Heizen mit Holz


In den letzten Jahren versuchen Hersteller von Holzfeuerungsanlagen, trotz der erheblichen Rauchbelästigung ein positives Image aufzubauen nach dem Motto "Holz ist Biomasse und Bio ist gesund". Der Smog, der sich in der Heizperiode über Aschaffenburg und andere Städte legt, lässt berechtigte Zweifel aufkommen.

Die Schreinerei Kullmann in Aschaffenburg verbrennt Holzabfälle

Die Befürworter von Holzfeuerungen geben an, dass das Holz eine neutrale CO2-Bilanz hat. Das mag zutreffen, das war's dann aber auch schon mit den Vorteilen.
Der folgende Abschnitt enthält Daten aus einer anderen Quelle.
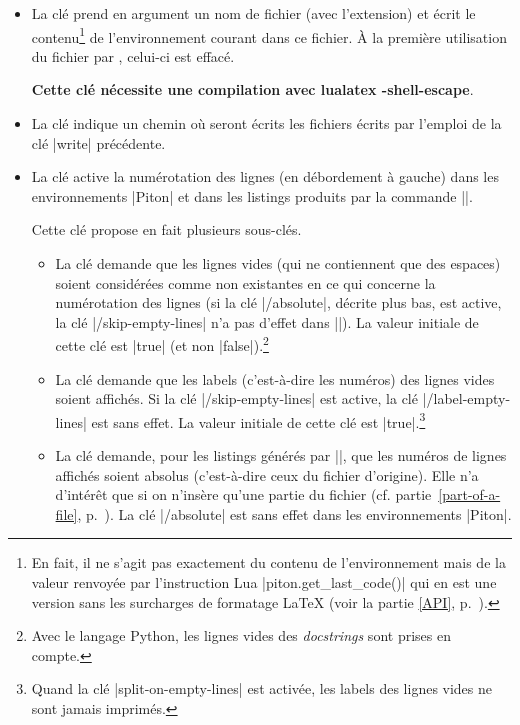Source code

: \documentclass[dvipsnames,svgnames]{article}
\begin{document}
\begin{itemize}
\item {} La clé  prend en argument un nom de fichier (avec
l'extension) et écrit le contenu\footnote{En fait, il ne s'agit pas exactement du contenu
  de l'environnement mais de la valeur renvoyée par l'instruction Lua
  |piton.get_last_code()| qui en est une version sans les surcharges de formatage LaTeX
  (voir la partie \ref{API}, p.~\pageref{API}).} de l'environnement courant dans ce
fichier. À la première utilisation du fichier par , celui-ci est effacé.

{\bfseries Cette clé nécessite une compilation avec {\ttfamily lualatex -shell-escape}}.

\item {} La clé  indique un chemin où seront écrits
les fichiers écrits par l'emploi de la clé |write| précédente.

\item {} La clé  active la numérotation des
lignes (en débordement à gauche) dans les environnements |{Piton}| et dans les listings
produits par la commande |\PitonInputFile|.

Cette clé propose en fait plusieurs sous-clés.
\begin{itemize}
\item La clé  demande que les lignes vides (qui
ne contiennent que des espaces) soient considérées comme non existantes en ce qui concerne
la numérotation des lignes (si la clé |/absolute|, décrite plus bas, est active, la clé
|/skip-empty-lines| n'a pas d'effet dans |\PitonInputFile|). La valeur initiale de cette
clé est |true| (et non |false|).\footnote{Avec le langage Python, les lignes vides des
  \emph{docstrings} sont prises en compte.}

\item La clé  demande que les labels
(c'est-à-dire les numéros) des lignes vides soient affichés. Si la clé |/skip-empty-lines|
est active, la clé |/label-empty-lines| est sans effet. La valeur initiale de cette clé
est |true|.\footnote{Quand la clé |split-on-empty-lines| est activée, les labels des
  lignes vides ne sont jamais imprimés.}

\item La clé  demande, pour les listings générés par
|\PitonInputFile|, que les numéros de lignes affichés soient absolus (c'est-à-dire ceux du
fichier d'origine). Elle n'a d'intérêt que si on n'insère qu'une partie du fichier (cf.
partie~\ref{part-of-a-file}, p.~\pageref{part-of-a-file}). La clé |/absolute| est sans
effet dans les environnements |{Piton}|.


\end{itemize}
\end{itemize}
\end{document}
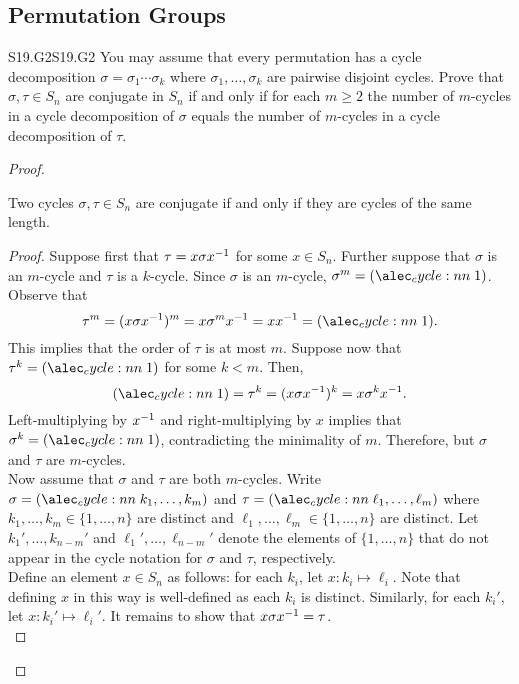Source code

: \documentclass[../AlgebraQualSolutions.tex]{subfiles}
\begin{document}
\subsection{Permutation Groups}

\begin{prob}{S19.G2}{S19.G2}
    You may assume that every permutation has a cycle decomposition $\sigma = \sigma_1 \cdots \sigma_k$ where $\sigma_1, \ldots, \sigma_k$ are pairwise disjoint cycles. Prove that $\sigma, \tau \in S_n$ are conjugate in $S_n$ if and only if for each $m \geq 2$ the number of $m$-cycles in a cycle decomposition of $\sigma$ equals the number of $m$-cycles in a cycle decomposition of $\tau$.
\end{prob}

\begin{proof}
\begin{claim}

    Two cycles $\sigma, \tau \in S_n$ are conjugate if and only if they are cycles of the same length.
    \begin{proof}
        Suppose first that $\tau = x \sigma x^{-1}$ for some $x \in S_n$. Further suppose that $\sigma$ is an $m$-cycle and $\tau$ is a $k$-cycle. Since $\sigma$ is an $m$-cycle, $\sigma^m = \cycle{1}$. Observe that
            \[\tau^m = (x\sigma x\inv)^m = x\sigma^m x\inv = xx\inv = \cycle{1}.\]
        This implies that the order of $\tau$ is at most $m$. Suppose now that $\tau^k = \cycle{1}$ for some $k < m$. Then, 
            \[\cycle{1} = \tau^k = (x\sigma x\inv)^k = x \sigma^k x\inv.\]
        Left-multiplying by $x^{-1}$ and right-multiplying by $x$ implies that $\sigma^k = \cycle{1}$, contradicting the minimality of $m$. Therefore, but $\sigma$ and $\tau$ are $m$-cycles.\\
        
        Now assume that $\sigma$ and $\tau$ are both $m$-cycles. Write $\sigma = \cycle{k_1, \ldots, k_m}$ and $\tau = \cycle{\ell_1, \ldots, \ell_m}$ where $k_1,\ldots,k_m \in \{1,\ldots, n\}$ are distinct and $\ell_1, \ldots, \ell_m \in \{1,\ldots, n\}$ are  distinct. Let $k_1', \ldots, k_{n-m}'$ and $\ell_1', \ldots, \ell_{n-m}'$ denote the elements of $\{1,\ldots, n\}$ that do not appear in the cycle notation for $\sigma$ and $\tau$, respectively.\\

        Define an element $x \in S_n$ as follows: for each $k_i$, let $x: k_i \mapsto \ell_i$. Note that defining $x$ in this way is well-defined as each $k_i$ is distinct. Similarly, for each $k_i'$, let $x: k_i' \mapsto \ell_i'$. It remains to show that $x\sigma x ^{-1} = \tau$.\\


\end{proof}
\end{claim}
\end{proof}
\end{document}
Kommen wir nun zu den Schattenseiten:

Feinstaub durch Holzfeuerungen

Das Zentrum für Umweltmessungen, Umwelterhebungen und Gerätesicherheit in Baden-Württemberg hat für verschiedene Heiz-Energieträger die folgenden Feinstaub-Emissionen ermittelt:
Erdgas: 0.108 mg/kWh
Heizöl: 6.12 mg/kWh
Holz (natur): 370.8 mg/kWh.
Danach erzeugt eine Holzheizung die gleiche Menge an Feinstaub wie etwa 3700 Gasheizungen! Zugegeben: Man hat den bezüglich Feinstaub ungünstigsten Fall einer Naturholzfeuerung gewählt. Pellet-Heizungen verbrennen sauberer, produzieren aber dennoch wesentlich mehr Feinstaub als moderne Öl- oder Gasheizungen.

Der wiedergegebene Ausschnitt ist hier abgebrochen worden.